Assume that I have a simple operation, i.e., float_t result = int_t(lhs) / int_t(rhs). If I keep all of the variables in their corresponding containers, e.g., std::vector<float_t> and std::vector<int_t>, and I use std::transform, I get the correct result. Then, for a specific example where using float_t = float and using int_t = int16_t, I assume that packing these variables inside a struct, on a 64-bit architecture, and collecting them inside a container should yield better performance.

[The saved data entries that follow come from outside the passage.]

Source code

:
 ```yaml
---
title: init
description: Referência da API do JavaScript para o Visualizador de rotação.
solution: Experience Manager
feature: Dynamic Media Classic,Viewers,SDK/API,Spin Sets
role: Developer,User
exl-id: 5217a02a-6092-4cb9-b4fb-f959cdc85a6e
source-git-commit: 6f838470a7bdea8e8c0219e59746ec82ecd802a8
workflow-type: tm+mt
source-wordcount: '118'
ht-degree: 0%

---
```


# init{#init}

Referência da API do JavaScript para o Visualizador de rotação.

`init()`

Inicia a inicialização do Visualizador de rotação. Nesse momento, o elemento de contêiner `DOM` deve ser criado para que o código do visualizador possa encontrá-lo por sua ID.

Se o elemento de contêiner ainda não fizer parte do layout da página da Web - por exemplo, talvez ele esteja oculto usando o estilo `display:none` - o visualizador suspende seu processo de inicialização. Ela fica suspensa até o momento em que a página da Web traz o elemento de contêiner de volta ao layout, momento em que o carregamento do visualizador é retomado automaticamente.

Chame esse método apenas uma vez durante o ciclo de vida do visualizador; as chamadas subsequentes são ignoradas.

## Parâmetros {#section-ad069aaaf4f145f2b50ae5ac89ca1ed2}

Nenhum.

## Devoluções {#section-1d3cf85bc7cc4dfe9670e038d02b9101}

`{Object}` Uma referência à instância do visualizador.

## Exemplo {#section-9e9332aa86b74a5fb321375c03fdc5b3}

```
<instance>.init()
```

I reason that the struct makes up a 64-bit object, and a single memory access to the struct will give me all the variables I need. On the other hand, when all these variables are collected in different containers, I will need three different memory accesses to get the information needed. Below is how I set up the environment:

#include <algorithm>
#include <chrono>
#include <cstdint>
#include <iostream>
#include <vector>

using namespace std::chrono;

template <class float_t, class int_t> struct Packed {
  float_t sinvl;
  int_t s, l;
  Packed() = default;
  Packed(float_t sinvl, int_t s, int_t l) : sinvl{sinvl}, s{s}, l{l} {}
  void comp() { sinvl = float_t(l) / s; }
};

using my_float = float;
using my_int = int16_t;

int main(int argc, char *argv[]) {
  constexpr uint32_t M{100};
  for (auto N : {1000, 10000, 100000}) {
    double t1{0}, t2{0};
    for (uint32_t m = 0; m < M; m++) {
      std::vector<my_float> sinvl(N, 0.0);
      std::vector<my_int> s(N, 3), l(N, 2);
      std::vector<Packed<my_float, my_int>> p1(
          N, Packed<my_float, my_int>(0.0, 3, 2));

      // benchmark unpacked
      auto tstart = high_resolution_clock::now();
      std::transform(l.cbegin(), l.cend(), s.cbegin(), sinvl.begin(),
                     std::divides<my_float>{}); // 3 different memory accesses
      auto tend = high_resolution_clock::now();
      t1 += duration_cast<microseconds>(tend - tstart).count();

      if (m == M - 1)
        std::cout << "sinvl[0]: " << sinvl[0] << '\n';

      // benchmark packed
      tstart = high_resolution_clock::now();
      for (auto &elem : p1) // 1 memory access
        elem.comp();
      tend = high_resolution_clock::now();
      t2 += duration_cast<microseconds>(tend - tstart).count();

      if (m == M - 1)
        std::cout << "p1[0].sinvl: " << p1[0].sinvl << '\n';
    }
    std::cout << "N = " << N << ", unpacked: " << (t1 / M) << " us.\n";
    std::cout << "N = " << N << ", packed: " << (t2 / M) << " us.\n";
  }
  return 0;
}

The compiled code with g++ -O3 yields, on my machine,

sinvl[0]: 0.666667
p1[0].sinvl: 0.666667
N = 1000, unpacked: 0 us.
N = 1000, packed: 1 us.
sinvl[0]: 0.666667
p1[0].sinvl: 0.666667
N = 10000, unpacked: 5.06 us.
N = 10000, packed: 12.97 us.
sinvl[0]: 0.666667
p1[0].sinvl: 0.666667
N = 100000, unpacked: 52.31 us.
N = 100000, packed: 124.49 us.

Basically, std::transform beats the packed access by 2.5x. I would appreciate if you helped me understand the behaviour. Is the result due to

  1. me not grasping the data-oriented design principles correctly, or,
  2. some artefact of this very simple example such as the memory locations getting allocated very close to each other and in some way getting optimized very efficiently by the compiler?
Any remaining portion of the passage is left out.